Petit texte :
"Le
sentier s'ouvrait comme un porche ténébreux dont la
voussure ogivale flamboyait dans le soleil, et dont le faîte,
ainsi qu'un tablier de pont jeté entre deux arêtes sombres,
s'ourlait d'un parapet tout vibrant de lumière. Sur le sol
battu comme une aire, où le vent coulait en frais courant,
clapotant aux feuilles des bords, d'immenses racines, déchaussées
par le passage des humains, s'élançaient, le coupant
en travers et ressemblaient à des tronçons de serpents
géants dont les noeuds auraient simulé d'étranges
verrues, et de qui la tête et la queue seraient restées
enfouies dans un sinistre enlacement de ronces, de branches pourries
et de feuilles mortes.
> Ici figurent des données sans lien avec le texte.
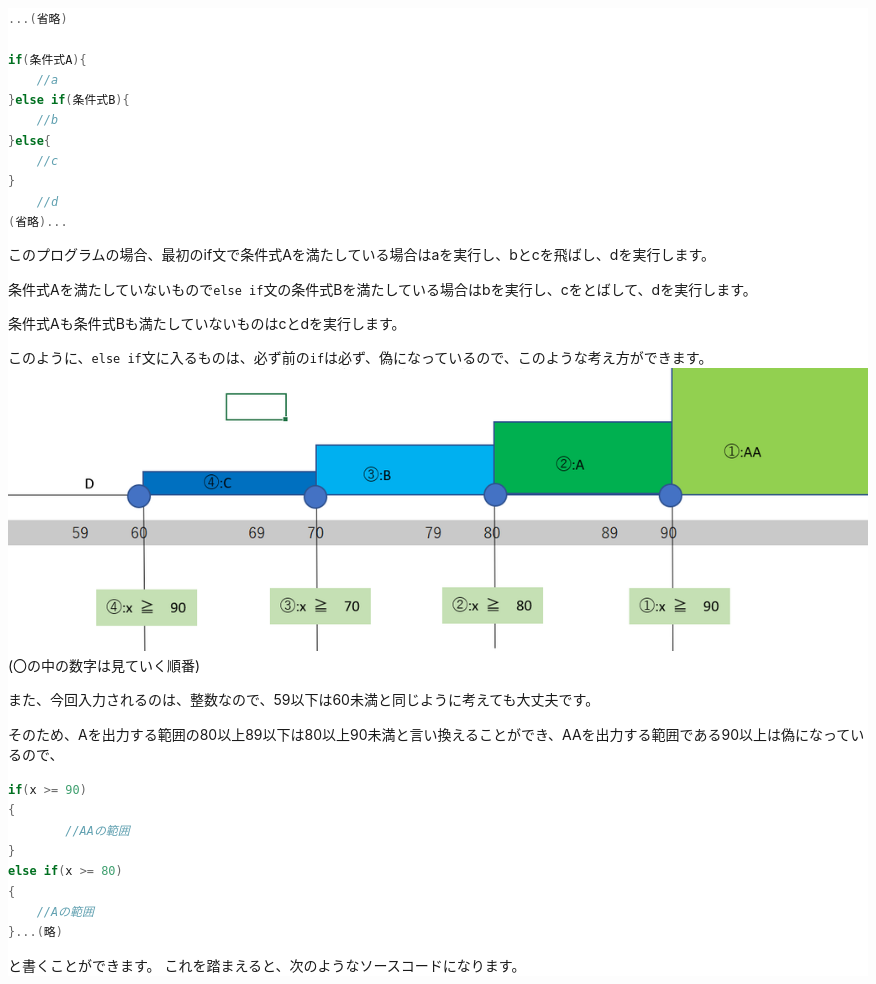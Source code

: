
 ```c
...(省略)

if(条件式A){
    //a
}else if(条件式B){
    //b
}else{
    //c
}
    //d
(省略)...
```

このプログラムの場合、最初のif文で条件式Aを満たしている場合はaを実行し、bとcを飛ばし、dを実行します。

条件式Aを満たしていないもので`else if`文の条件式Bを満たしている場合はbを実行し、cをとばして、dを実行します。

条件式Aも条件式Bも満たしていないものはcとdを実行します。

このように、`else if`文に入るものは、必ず前の`if`は必ず、偽になっているので、このような考え方ができます。
![](image/2019-12-03-22-35-31.png)
(〇の中の数字は見ていく順番)

また、今回入力されるのは、整数なので、59以下は60未満と同じように考えても大丈夫です。

そのため、Aを出力する範囲の80以上89以下は80以上90未満と言い換えることができ、AAを出力する範囲である90以上は偽になっているので、
```c
if(x >= 90)
{
        //AAの範囲
}
else if(x >= 80)
{
    //Aの範囲
}...(略)
```
と書くことができます。
これを踏まえると、次のようなソースコードになります。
Parfois un grattement de rat, frémissant
dans les rameaux cassés et agitant de petits sautillements
ce fouillis morbide et vénéneux avec le bruit d'une
tête qui se lève ou d'une queue qui frétille,
donnait plus encore à ces masses noueuses l'illusion sinistre
de la vie.
Des coudriers et des aulnes, en cet endroit moins touffus, avaient
réussi à vivre et formaient un semblant de barrière
lâche, à claire-voie, s'allongeant le long du sentier
comme une chaîne souple, frêle, flottante, aux maillons
par endroits cassés d'une morsure de serpe et que venait heurter,
de place en place, l'élan vigoureux et non contenu d'une branche
basse de charme ou de hêtre.
Le soleil qui caressait les faîtes, cherchant comme un indiscret
ami à s'insinuer dans le mystère familial du haut taillis,
décochait d'espace en espace quelques rayons inquisiteurs qui
venaient s'aplatir ou ricocher sur la terre après s'être
insidieusement faufilés entre les branches moins feuillues
d'alentour, mais de temps à autre aussi, comme si les grands
vétérans de la forêt, responsables de ses destinées,
eussent été soucieux de n'en rien laisser surprendre
à un intrus, le vaste essor touffu d'un rameau de chêne,
sentinelle avancée dans le ciel, s'étendait en haut
comme une main pudique pour cacher cette espèce de nudité
partielle à tout regard indiscret.
Attentif aux bruits, égayé d'un rayon de soleil, d'un
vol d'oiseau, d'un bourdonnement de mouche, Guerriot s'arrêtait
parfois au faîte d'un rameau balancé, saluant l'espace,
défiant le vide, et repartait de plus belle dans une détente
fantastique de muscles, une explosion de nerfs qui le faisaient jaillir
plus haut que son but sur lequel il retombait gracieux en un ploiement
élastique des branches, les pattes en avant, la queue droite,
les griffes tendues comme des crampons solides et sûrs..."
Louis
PERGAUD - De
Goupil à Margot (Le Fatal étonnement de Guériot)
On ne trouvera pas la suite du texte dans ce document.